Products are deactivated with IsActive = false.

This preserves product history and avoids accidental data loss.

No mapping framework

Mappings are explicit.

This keeps the project simple and avoids adding extra abstraction too early.


Trade-offs

This project intentionally avoids advanced microservice patterns.

Not included:

  • authentication
  • authorization
  • message brokers
  • distributed tracing
  • service discovery
  • API gateway
  • Redis
  • OpenSearch
  • Kubernetes
  • cloud services
  • CQRS
  • MediatR
  • event sourcing
  • background jobs

These are useful topics, but they are intentionally left for future projects.

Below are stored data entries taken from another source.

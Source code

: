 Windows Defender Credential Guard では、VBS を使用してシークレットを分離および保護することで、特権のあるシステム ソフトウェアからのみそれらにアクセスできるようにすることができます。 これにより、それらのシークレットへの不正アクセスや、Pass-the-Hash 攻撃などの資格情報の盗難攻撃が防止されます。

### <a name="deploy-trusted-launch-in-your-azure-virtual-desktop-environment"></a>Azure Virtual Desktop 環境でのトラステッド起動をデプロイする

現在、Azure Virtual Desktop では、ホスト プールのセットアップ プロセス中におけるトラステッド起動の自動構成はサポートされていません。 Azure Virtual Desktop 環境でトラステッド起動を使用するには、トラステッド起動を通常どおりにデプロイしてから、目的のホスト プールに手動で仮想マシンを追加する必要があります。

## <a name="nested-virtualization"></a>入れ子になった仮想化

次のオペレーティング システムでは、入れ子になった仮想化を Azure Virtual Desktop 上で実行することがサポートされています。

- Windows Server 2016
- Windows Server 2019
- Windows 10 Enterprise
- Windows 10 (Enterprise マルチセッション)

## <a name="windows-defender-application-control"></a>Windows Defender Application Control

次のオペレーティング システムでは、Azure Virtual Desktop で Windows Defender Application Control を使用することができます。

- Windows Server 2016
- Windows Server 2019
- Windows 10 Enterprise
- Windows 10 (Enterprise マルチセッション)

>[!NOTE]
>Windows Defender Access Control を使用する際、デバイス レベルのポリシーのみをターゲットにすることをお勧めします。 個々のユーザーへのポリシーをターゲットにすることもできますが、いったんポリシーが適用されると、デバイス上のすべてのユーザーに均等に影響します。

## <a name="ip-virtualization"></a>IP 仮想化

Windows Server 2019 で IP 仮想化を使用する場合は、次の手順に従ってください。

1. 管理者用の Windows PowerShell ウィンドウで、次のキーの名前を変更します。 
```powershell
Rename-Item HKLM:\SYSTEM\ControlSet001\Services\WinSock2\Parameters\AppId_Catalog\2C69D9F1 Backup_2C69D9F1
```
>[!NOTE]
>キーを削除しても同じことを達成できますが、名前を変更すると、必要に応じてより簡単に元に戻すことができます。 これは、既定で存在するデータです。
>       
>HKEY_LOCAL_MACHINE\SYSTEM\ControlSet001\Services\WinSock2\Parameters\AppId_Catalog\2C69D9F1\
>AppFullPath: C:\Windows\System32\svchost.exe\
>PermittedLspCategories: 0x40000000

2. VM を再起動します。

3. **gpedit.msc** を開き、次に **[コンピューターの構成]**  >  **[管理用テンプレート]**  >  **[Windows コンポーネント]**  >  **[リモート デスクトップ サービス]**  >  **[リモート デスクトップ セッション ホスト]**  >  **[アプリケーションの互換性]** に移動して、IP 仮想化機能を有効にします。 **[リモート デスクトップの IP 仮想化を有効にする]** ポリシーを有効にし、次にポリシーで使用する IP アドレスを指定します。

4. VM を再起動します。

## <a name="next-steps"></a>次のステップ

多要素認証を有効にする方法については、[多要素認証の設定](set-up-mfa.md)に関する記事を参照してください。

The goal here is to build one clean REST service first.


Future improvements

Possible next improvements:

  • authentication and authorization
  • API versioning
  • separate readiness and liveness health endpoints
  • structured request logging improvements
  • CI pipeline
  • test coverage report
  • more integration tests
  • pagination metadata headers
  • product activation endpoint
  • optimistic concurrency
  • production deployment configuration
  • container health check for the API
  • OpenTelemetry tracing

Useful commands

Build:

dotnet build

Run API locally:

dotnet run --project src/InventoryService.Api/InventoryService.Api.csproj

Run Docker Compose:

docker compose up --build

Apply migrations:

dotnet ef database update \
  --project src/InventoryService.Infrastructure/InventoryService.Infrastructure.csproj \
  --startup-project src/InventoryService.Api/InventoryService.Api.csproj \
  --context InventoryDbContext

Run tests:

dotnet test

Project status

This project currently represents a single clean REST service.

It is intentionally not a full microservices system yet.

The service can later become one part of a larger microservices portfolio.